Indonesia Great Sale 2025: Strategi Penggerak Ekonomi Pariwisata
Penyelenggaraan Indonesia Great Sale 2025 menjadi sorotan utama dalam agenda pariwisata nasional. Program ini merupakan inisiatif strategis untuk memajukan wisata belanja terpadu di Indonesia. Melalui momentum #BelanjaDiIndonesiaAja, diharapkan sektor pariwisata dapat semakin menggeliat, selaras dengan visi Kementerian Pariwisata.
Menteri Pariwisata, Widiyanti Putri Wardhana, menegaskan pentingnya program ini. Wisata belanja bukan sekadar pelengkap, melainkan motor penggerak signifikan bagi pergerakan wisatawan, baik domestik maupun mancanegara. Survei menunjukkan, hampir 77 persen wisatawan Indonesia termotivasi oleh belanja saat berwisata.
Program Pemerintah Memacu Wisata Belanja Nasional
Data terbaru menunjukkan tren positif di sektor pariwisata. Pergerakan wisatawan nusantara telah menembus angka 697,91 juta perjalanan hingga Oktober 2025, meningkat 11,89 persen. Kunjungan wisatawan mancanegara mencapai 12,7 juta, tumbuh 10,5 persen. Angka ini membuktikan pemulihan dan potensi besar pasar pariwisata Indonesia.
Rata-rata pengeluaran belanja wisatawan mancanegara mencapai 1.259 dolar AS per kedatangan. Ini berimplikasi pada kontribusi devisa negara sebesar 13,8 miliar dolar AS. Pariwisata juga menyumbang 3,96 persen dari pertumbuhan PDB Indonesia. Angka-angka ini menggarisbawahi peran vital pariwisata dalam perekonomian nasional.

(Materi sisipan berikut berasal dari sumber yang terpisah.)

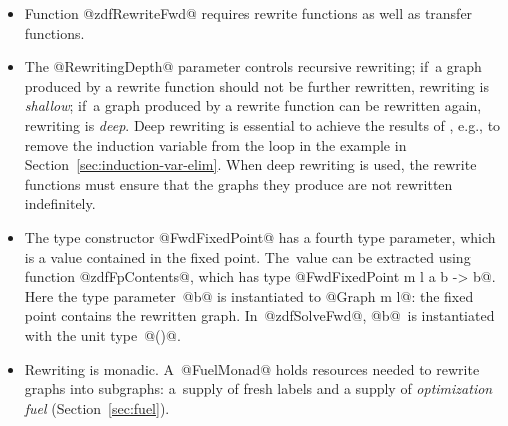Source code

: \documentclass[blockstyle,preprint,natbib,nocopyrightspace]{sigplanconf}
\def\authornote#1{\unskip\relax}
\newcommand{\simon}[1]{\authornote{SLPJ: #1}}
\newcommand\secref[1]{Section~\ref{sec:#1}}
\newcommand\seclabel[1]{\label{sec:#1}}
\begin{document}
\begin{itemize}
\item
Function @zdfRewriteFwd@ requires rewrite functions as well as transfer
functions.
\item
The @RewritingDepth@ parameter controls recursive rewriting;
if~a graph produced by a rewrite function should not be further rewritten,
rewriting is \emph{shallow};
if~a graph produced by a rewrite function can be rewritten again,
rewriting is \emph{deep}.
Deep rewriting is essential to achieve the results of
\citet{lerner-grove-chambers:2002}, e.g., to remove the induction
variable from the loop in the example in \secref{induction-var-elim}.
When deep rewriting is used, the rewrite functions must
ensure that the graphs they produce are not rewritten indefinitely.
\item
The type constructor @FwdFixedPoint@ has a fourth
type parameter,
which is a value contained in the fixed point.
The~value can be extracted using function @zdfFpContents@, which has
type @FwdFixedPoint m l a b -> b@.
Here the type parameter~@b@ is instantiated to @Graph m l@: the fixed point
contains the rewritten graph.
In~@zdfSolveFwd@, @b@~is instantiated with
the unit type~@()@.
\simon{We can't make this point until later, where we say that solve is
implemented using rewrite.  NR: I don't understand why not.
We are explaining the meaning of the final type parameter to
@FwdFixedPoint@, as promised.}
\item
Rewriting is monadic.
A~@FuelMonad@ holds resources needed to
rewrite graphs into subgraphs:
a~supply of fresh labels and a supply of \emph{optimization fuel}
(\secref{fuel}). 
\end{itemize}


\seclabel{dfengine-spec}
\end{document}
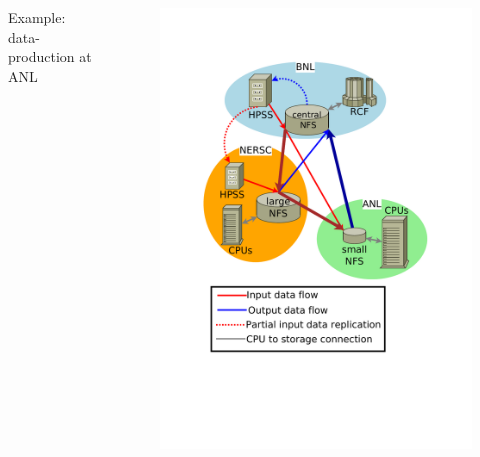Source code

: \documentclass{beamer}
\begin{document}
\begin{frame}
\begin{columns}[c]
\begin{footnotesize}
\begin{block}{Example: data-production at ANL  \cite{Balewski}}
\begin{itemize}
		\end{itemize}
 	\end{block}
 	\end{footnotesize} 
		\begin{figure}
			\begin{center}
			    \vspace{-15mm}
				\includegraphics [width=1.2\textwidth]{pic/Data_production_schema_ANL2.pdf}
			\end{center}
			\end{figure} 	 	
 	\end{columns}
\end{frame}
\end{document}
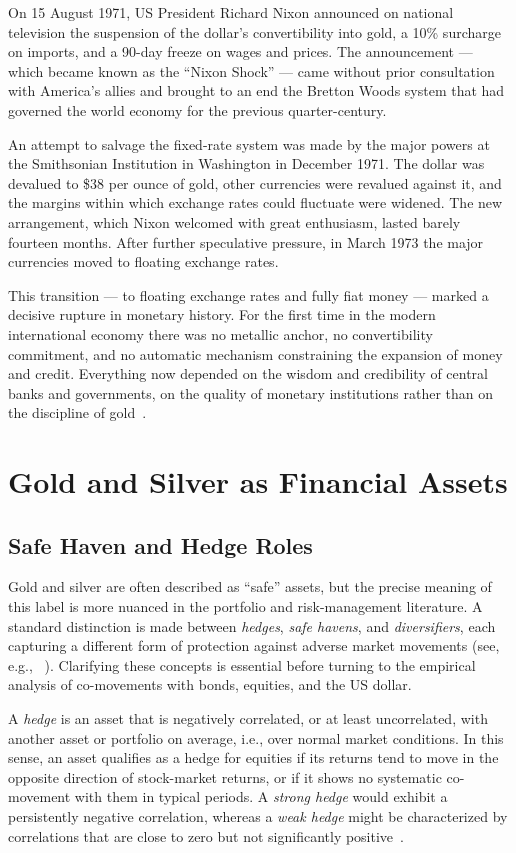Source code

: On 15 August 1971, US President Richard Nixon announced on national television the suspension of the dollar's convertibility into gold, a 10\% surcharge on imports, and a 90-day freeze on wages and prices. The announcement --- which became known as the ``Nixon Shock'' --- came without prior consultation with America's allies and brought to an end the Bretton Woods system that had governed the world economy for the previous quarter-century.

An attempt to salvage the fixed-rate system was made by the major powers at the Smithsonian Institution in Washington in December 1971. The dollar was devalued to \$38 per ounce of gold, other currencies were revalued against it, and the margins within which exchange rates could fluctuate were widened. The new arrangement, which Nixon welcomed with great enthusiasm, lasted barely fourteen months. After further speculative pressure, in March 1973 the major currencies moved to floating exchange rates.

This transition --- to floating exchange rates and fully fiat money --- marked a decisive rupture in monetary history. For the first time in the modern international economy there was no metallic anchor, no convertibility commitment, and no automatic mechanism constraining the expansion of money and credit. Everything now depended on the wisdom and credibility of central banks and governments, on the quality of monetary institutions rather than on the discipline of gold~\cite{Eichengreen1996,Mishkin2019}.
\section{Gold and Silver as Financial Assets}
\subsection{Safe Haven and Hedge Roles}

Gold and silver are often described as ``safe'' assets, but the precise meaning of this
label is more nuanced in the portfolio and risk-management literature. A standard
distinction is made between \emph{hedges}, \emph{safe havens}, and \emph{diversifiers},
each capturing a different form of protection against adverse market movements (see, e.g.,
~\cite{BaurLucey2010,ErbHarvey2013}). Clarifying these concepts is essential before
turning to the empirical analysis of co-movements with bonds, equities, and the US dollar.

A \emph{hedge} is an asset that is negatively correlated, or at least uncorrelated, with
another asset or portfolio on average, i.e., over normal market conditions. In this sense,
an asset qualifies as a hedge for equities if its returns tend to move in the opposite
direction of stock-market returns, or if it shows no systematic co-movement with them in
typical periods. A \emph{strong hedge} would exhibit a persistently negative correlation,
whereas a \emph{weak hedge} might be characterized by correlations that are close to zero
but not significantly positive~\cite{BaurLucey2010}.

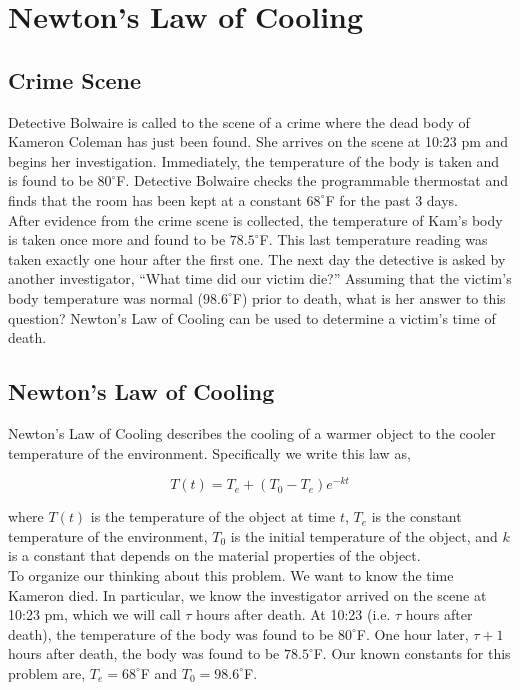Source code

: \documentclass[12pt]{article}
\begin{document}
\section{Newton's Law of Cooling}

\subsection*{Crime Scene}

Detective Bolwaire is called to the scene of a crime where the dead body of Kameron Coleman has just been found. She arrives on the scene at 10:23 pm and begins her investigation. Immediately, the temperature of the body is taken and is found to be $80^{\circ}$F. Detective Bolwaire checks the programmable thermostat and finds that the room has been kept at a constant $68^{\circ}$F for the past 3 days.\\

After evidence from the crime scene is collected, the temperature of  Kam's body is taken once more and found to be $78.5^{\circ}$F. This last temperature reading was taken exactly one hour after the first one. The next day the detective is asked by another investigator, “What time did our victim die?” Assuming that the victim’s body temperature was normal ($98.6^{\circ}$F) prior to death, what is her answer to this question? Newton's Law of Cooling can be used to determine a victim's time of death.\\

\subsection*{Newton's Law of Cooling}

Newton’s Law of Cooling describes the cooling of a warmer object to the cooler temperature of the environment. Specifically we write this law as,

$$T(t) = T_e + (T_0 - T_e ) e^{-kt}$$

where $T(t)$ is the temperature of the object at time $t$, $T_e$ is the constant temperature of the environment, $T_0$ is the initial temperature of the object, and $k$ is a constant that depends on the material properties of the object.\\

To organize our thinking about this problem. We want to know the time Kameron died. In particular, we know the investigator arrived on the scene at 10:23 pm, which we will call $\tau$ hours after death. At 10:23 (i.e. $\tau$ hours after death), the temperature of the body was found to be $80^{\circ}$F. One hour later, $\tau + 1$ hours after death, the body was found to be $78.5^{\circ}$F. Our known constants for this problem are, $T_e = 68^{\circ}$F and $T_0 = 98.6^{\circ}$F.\\
\end{document}
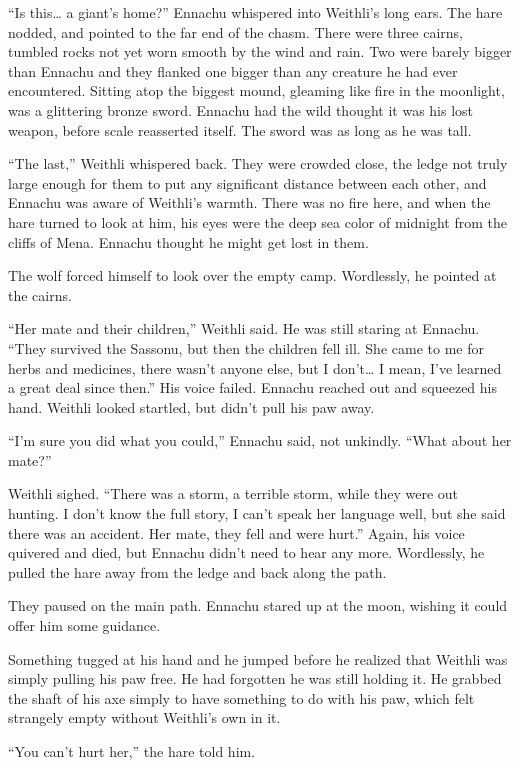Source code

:``Is this\ldots{} a giant's home?'' Ennachu whispered into Weithli's long ears. The hare nodded, and pointed to the far end of the chasm. There were three cairns, tumbled rocks not yet worn smooth by the wind and rain. Two were barely bigger than Ennachu and they flanked one bigger than any creature he had ever encountered. Sitting atop the biggest mound, gleaming like fire in the moonlight, was a glittering bronze sword. Ennachu had the wild thought it was his lost weapon, before scale reasserted itself. The sword was as long as he was tall.

``The last,'' Weithli whispered back. They were crowded close, the ledge not truly large enough for them to put any significant distance between each other, and Ennachu was aware of Weithli's warmth. There was no fire here, and when the hare turned to look at him, his eyes were the deep sea color of midnight from the cliffs of Mena. Ennachu thought he might get lost in them.

The wolf forced himself to look over the empty camp. Wordlessly, he pointed at the cairns.

``Her mate and their children,'' Weithli said. He was still staring at Ennachu. ``They survived the Sassonu, but then the children fell ill. She came to me for herbs and medicines, there wasn't anyone else, but I don't\ldots{} I mean, I've learned a great deal since then.'' His voice failed. Ennachu reached out and squeezed his hand. Weithli looked startled, but didn't pull his paw away.

``I'm sure you did what you could,'' Ennachu said, not unkindly. ``What about her mate?''

Weithli sighed. ``There was a storm, a terrible storm, while they were out hunting. I don't know the full story, I can't speak her language well, but she said there was an accident. Her mate, they fell and were hurt.'' Again, his voice quivered and died, but Ennachu didn't need to hear any more. Wordlessly, he pulled the hare away from the ledge and back along the path.

They paused on the main path. Ennachu stared up at the moon, wishing it could offer him some guidance.

Something tugged at his hand and he jumped before he realized that Weithli was simply pulling his paw free. He had forgotten he was still holding it. He grabbed the shaft of his axe simply to have something to do with his paw, which felt strangely empty without Weithli's own in it.

``You can't hurt her,'' the hare told him.

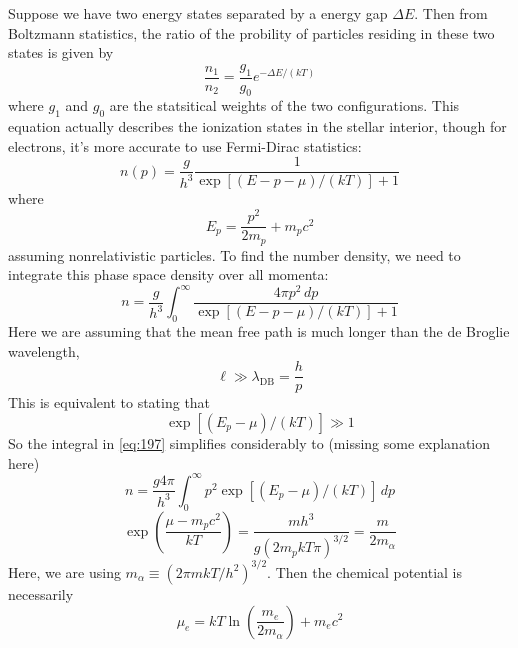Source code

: \documentclass[10pt]{article}
\numberwithin{equation}{section}
\begin{document}
    Suppose we have two energy states separated by a energy gap
    $\Delta E$. Then from Boltzmann statistics, the ratio of the
    probility of particles residing in these two states is given by
    \begin{equation}
      \label{eq:194}
      \frac{n_1}{n_2}=\frac{g_1}{g_0}e^{-\Delta E/(kT)}
    \end{equation}
    where $g_1$ and $g_0$ are the statsitical weights of the two
    configurations. This equation actually describes the ionization
    states in the stellar interior, though for electrons, it's more
    accurate to use Fermi-Dirac statistics:
    \begin{equation}
      \label{eq:195}
      \boxed{n(p)=\frac{g}{h^3}\frac{1}{\exp\left[(E-p-\mu)/(kT)\right]+1}}
    \end{equation}
    where
    \begin{equation}
      \label{eq:196}
      \boxed{E_p=\frac{p^2}{2m_p}+m_pc^2}
    \end{equation}
    assuming nonrelativistic particles. To find the number density, we
    need to integrate this phase space density over all momenta:
    \begin{equation}
      \label{eq:197}
      n=\frac{g}{h^3}\int_0^\infty\frac{4\pi p^2\,dp}{\exp\left[(E-p-\mu)/(kT)\right]+1}
    \end{equation}
    Here we are assuming that the mean free path is much longer than
    the de Broglie wavelength,
    \begin{equation}
      \label{eq:198}
      \ell\gg \lambda_{\mathrm{DB}}=\frac{h}{p}
    \end{equation}
    This is equivalent to stating that
    \begin{equation}
      \label{eq:199}
      \exp\left[(E_p-\mu)/(kT)\right]\gg 1
    \end{equation}
    So the integral in \eqref{eq:197} simplifies considerably to
    (missing some explanation here)
    \begin{equation}
      \label{eq:200}
      n=\frac{g 4\pi}{h^3}\int_0^\infty p^2 \exp\left[(E_p-\mu)/(kT)\right]\,dp
    \end{equation}
    \begin{equation}
      \label{eq:201}
      \exp\left(\frac{\mu-m_pc^2}{kT}\right)=\frac{mh^3}{g(2m_pk T\pi)^{3/2}}=\frac{m}{2m_\alpha}
    \end{equation}
    Here, we are using $m_\alpha\equiv (2\pi mkT/h^2)^{3/2}$. Then the
    chemical potential is necessarily
    \begin{equation}
      \label{eq:202}
      \boxed{\mu_e=kT\ln\left(\frac{m_e}{2m_\alpha}\right)+m_ec^2}
    \end{equation}
\end{document}
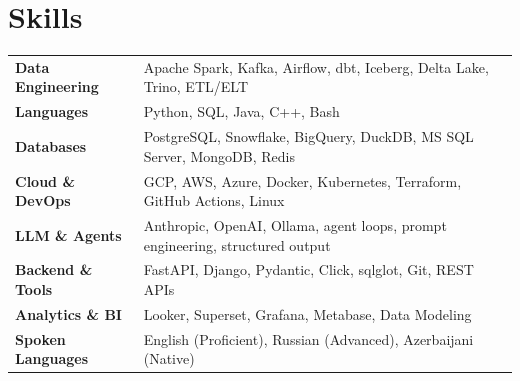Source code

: \documentclass[letterpaper,10pt]{article}
\begin{document}
\section{Skills}
\renewcommand{\arraystretch}{1.4}
\begin{tabularx}{\textwidth}{@{}>{\bfseries\color{accent}}l X@{}}
    Data Engineering    & Apache Spark, Kafka, Airflow, dbt, Iceberg, Delta Lake, Trino, ETL/ELT \\
    Languages           & Python, SQL, Java, C++, Bash \\
    Databases           & PostgreSQL, Snowflake, BigQuery, DuckDB, MS SQL Server, MongoDB, Redis \\
    Cloud \& DevOps     & GCP, AWS, Azure, Docker, Kubernetes, Terraform, GitHub Actions, Linux \\
    LLM \& Agents       & Anthropic, OpenAI, Ollama, agent loops, prompt engineering, structured output \\
    Backend \& Tools    & FastAPI, Django, Pydantic, Click, sqlglot, Git, REST APIs \\
    Analytics \& BI     & Looker, Superset, Grafana, Metabase, Data Modeling \\
    Spoken Languages    & English (Proficient), Russian (Advanced), Azerbaijani (Native) \\
\end{tabularx}
\end{document}
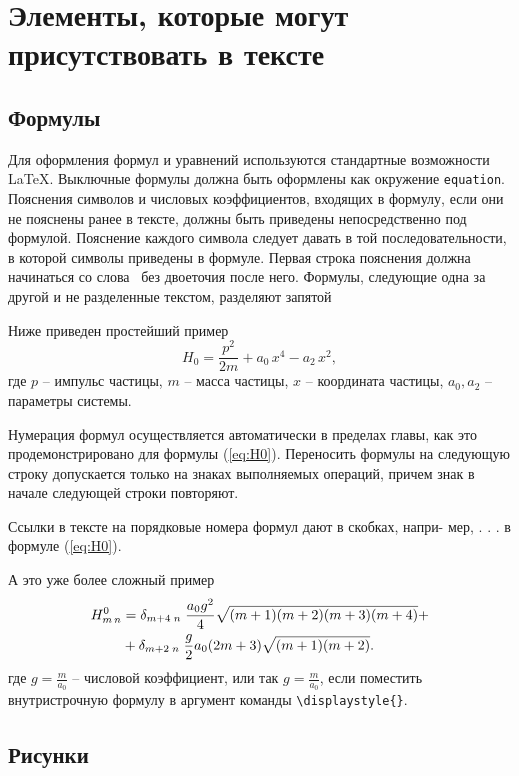 \chapter{Элементы, которые могут присутствовать в тексте}

\section{Формулы}

Для оформления формул и уравнений используются стандартные возможности \LaTeX.
Выключные формулы должна быть оформлены как окружение \verb|equation|. Пояснения символов и числовых коэффициентов, 
входящих в формулу, если они не пояснены ранее в тексте,
должны быть приведены непосредственно под формулой. Пояснение каждого
символа следует давать в той последовательности, в которой
символы приведены в формуле. Первая строка пояснения должна начинаться
со слова  \guillemotright\ без двоеточия после него.
Формулы, следующие одна за другой и не разделенные текстом, разделяют запятой

Ниже приведен простейший пример
\begin{equation}\label{eq:H0}
H_0 = \frac{p^2}{2 m} + a_0\, x^4 - a_2\, x^2,
\end{equation}
где  $p$ -- импульс частицы, $m$ -- масса частицы, $x$ -- координата частицы, $a_0, a_2$ -- параметры системы.

Нумерация формул осуществляется автоматически в пределах главы, как это
продемонстрировано для формулы (\ref{eq:H0}).
Переносить формулы на следующую строку допускается только на знаках выполняемых операций,
причем знак в начале следующей строки повторяют. 

Ссылки в тексте на порядковые номера формул дают в скобках, напри-
мер, . . . в формуле (\ref{eq:H0}).

А это уже более сложный пример
\begin{align}
H^0_{m\, n} & = \delta_{m + 4 \; n} \;\frac{a_0 g^2}{4} \sqrt{(m + 1)(m + 2)(m +
3)(m +
4)} +\notag\\
 & + \delta_{m + 2 \; n} \;\frac{g}{2} a_0  (2 m + 3) \sqrt{(m
+ 1)(m  + 2)}.\label{eq:Hmn}
\end{align}
где $g = \frac{m}{a_0}$ -- числовой коэффициент, или так $\displaystyle{g = \frac{m}{a_0}}$, если поместить внутристрочную формулу в аргумент команды \verb|\displaystyle{}|.



\section{Рисунки}

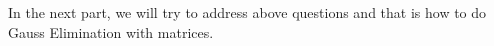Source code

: \documentclass{article}
\begin{document}
                                    



In the next part, we will try to address above questions and that is how to do Gauss Elimination with matrices.
\end{document}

Aktivasi pariwisata menjadi kunci untuk meningkatkan daya saing destinasi. Widiyanti Putri Wardhana mengajak industri pariwisata untuk melihat aktivasi sebagai strategi utama. Ini bukan sekadar promosi, melainkan upaya konkret mendorong wisatawan berbelanja lebih banyak, tinggal lebih lama, dan memilih Indonesia sebagai destinasi favorit. Dengan aktivasi berkelanjutan, produk lokal akan meningkat daya saingnya.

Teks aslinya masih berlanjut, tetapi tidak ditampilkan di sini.